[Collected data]

◇ ◇ ◇ ◇ ◇

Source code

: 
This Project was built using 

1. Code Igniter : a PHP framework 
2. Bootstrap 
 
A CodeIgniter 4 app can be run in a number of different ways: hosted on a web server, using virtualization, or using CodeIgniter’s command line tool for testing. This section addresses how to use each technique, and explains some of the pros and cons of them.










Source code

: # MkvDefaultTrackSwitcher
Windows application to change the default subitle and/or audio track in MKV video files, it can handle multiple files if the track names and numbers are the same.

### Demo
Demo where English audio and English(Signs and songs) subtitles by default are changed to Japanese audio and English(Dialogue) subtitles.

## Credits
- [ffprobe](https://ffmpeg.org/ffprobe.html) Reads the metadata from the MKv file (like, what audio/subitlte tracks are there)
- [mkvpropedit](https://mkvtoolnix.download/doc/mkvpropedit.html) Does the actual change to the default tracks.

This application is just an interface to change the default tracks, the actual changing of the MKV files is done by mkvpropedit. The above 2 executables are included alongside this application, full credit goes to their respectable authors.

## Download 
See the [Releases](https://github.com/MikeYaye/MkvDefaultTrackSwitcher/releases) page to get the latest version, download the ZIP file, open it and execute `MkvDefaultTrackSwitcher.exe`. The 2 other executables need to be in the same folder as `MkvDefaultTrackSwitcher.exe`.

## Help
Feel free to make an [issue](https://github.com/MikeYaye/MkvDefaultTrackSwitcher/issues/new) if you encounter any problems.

◇ ◇ ◇ ◇ ◇

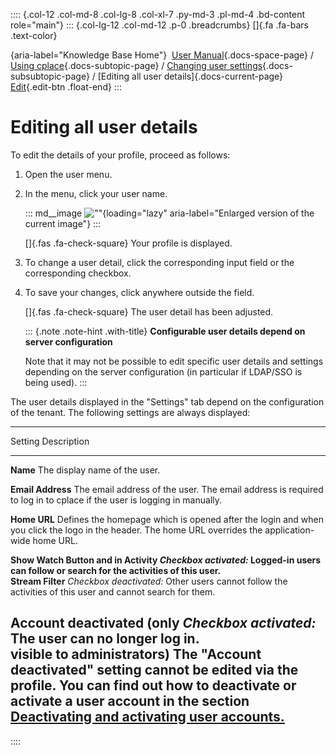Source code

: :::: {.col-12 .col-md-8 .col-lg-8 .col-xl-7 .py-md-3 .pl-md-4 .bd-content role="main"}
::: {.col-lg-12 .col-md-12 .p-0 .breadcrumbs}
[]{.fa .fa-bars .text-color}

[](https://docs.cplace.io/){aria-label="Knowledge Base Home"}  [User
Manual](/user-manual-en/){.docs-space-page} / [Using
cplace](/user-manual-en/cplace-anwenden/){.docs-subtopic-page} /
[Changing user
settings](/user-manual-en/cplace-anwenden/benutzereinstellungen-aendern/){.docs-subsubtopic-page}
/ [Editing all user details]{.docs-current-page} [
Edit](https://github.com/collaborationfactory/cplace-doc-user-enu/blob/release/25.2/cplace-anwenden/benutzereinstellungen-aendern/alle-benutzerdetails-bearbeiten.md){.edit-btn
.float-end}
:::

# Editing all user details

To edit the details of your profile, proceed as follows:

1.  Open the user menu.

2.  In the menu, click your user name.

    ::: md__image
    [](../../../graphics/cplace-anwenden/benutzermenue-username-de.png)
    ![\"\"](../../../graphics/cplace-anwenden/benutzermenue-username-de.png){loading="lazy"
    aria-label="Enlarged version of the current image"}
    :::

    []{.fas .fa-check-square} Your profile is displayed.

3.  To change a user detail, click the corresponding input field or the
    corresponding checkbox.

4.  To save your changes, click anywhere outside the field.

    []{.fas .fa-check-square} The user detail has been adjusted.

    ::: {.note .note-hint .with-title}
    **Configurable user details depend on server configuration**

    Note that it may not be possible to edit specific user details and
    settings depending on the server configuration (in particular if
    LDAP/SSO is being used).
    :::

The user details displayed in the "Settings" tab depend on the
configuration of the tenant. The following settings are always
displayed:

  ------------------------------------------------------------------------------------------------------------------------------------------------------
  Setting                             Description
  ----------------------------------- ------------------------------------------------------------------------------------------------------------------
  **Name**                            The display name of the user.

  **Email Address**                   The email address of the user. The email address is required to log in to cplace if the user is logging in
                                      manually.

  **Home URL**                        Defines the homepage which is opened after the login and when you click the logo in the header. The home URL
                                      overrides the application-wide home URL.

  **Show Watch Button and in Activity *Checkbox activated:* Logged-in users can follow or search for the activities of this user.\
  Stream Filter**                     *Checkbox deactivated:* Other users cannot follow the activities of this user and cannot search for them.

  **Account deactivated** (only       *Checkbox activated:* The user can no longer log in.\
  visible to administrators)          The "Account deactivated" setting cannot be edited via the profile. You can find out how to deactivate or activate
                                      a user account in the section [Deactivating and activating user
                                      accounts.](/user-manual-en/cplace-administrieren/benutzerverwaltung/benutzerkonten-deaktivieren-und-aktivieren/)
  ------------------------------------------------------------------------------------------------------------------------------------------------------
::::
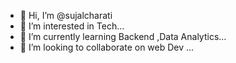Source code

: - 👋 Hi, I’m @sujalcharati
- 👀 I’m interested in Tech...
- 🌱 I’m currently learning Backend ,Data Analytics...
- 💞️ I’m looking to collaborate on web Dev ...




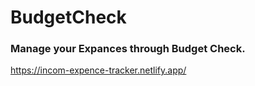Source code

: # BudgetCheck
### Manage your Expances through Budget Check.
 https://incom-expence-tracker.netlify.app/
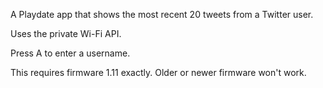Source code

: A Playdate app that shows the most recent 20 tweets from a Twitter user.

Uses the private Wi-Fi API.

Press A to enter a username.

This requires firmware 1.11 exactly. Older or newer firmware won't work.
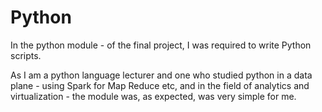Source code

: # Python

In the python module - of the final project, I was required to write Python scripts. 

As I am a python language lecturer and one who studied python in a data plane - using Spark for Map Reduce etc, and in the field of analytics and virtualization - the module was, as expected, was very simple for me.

◇ ◇ ◇ ◇ ◇

#### What you have to do
Please show all lines from the entries that contain the word "mkvpropedit".

#### Answer to the exercise
- [mkvpropedit](https://mkvtoolnix.download/doc/mkvpropedit.html) Does the actual change to the default tracks.
This application is just an interface to change the default tracks, the actual changing of the MKV files is done by mkvpropedit. The above 2 executables are included alongside this application, full credit goes to their respectable authors.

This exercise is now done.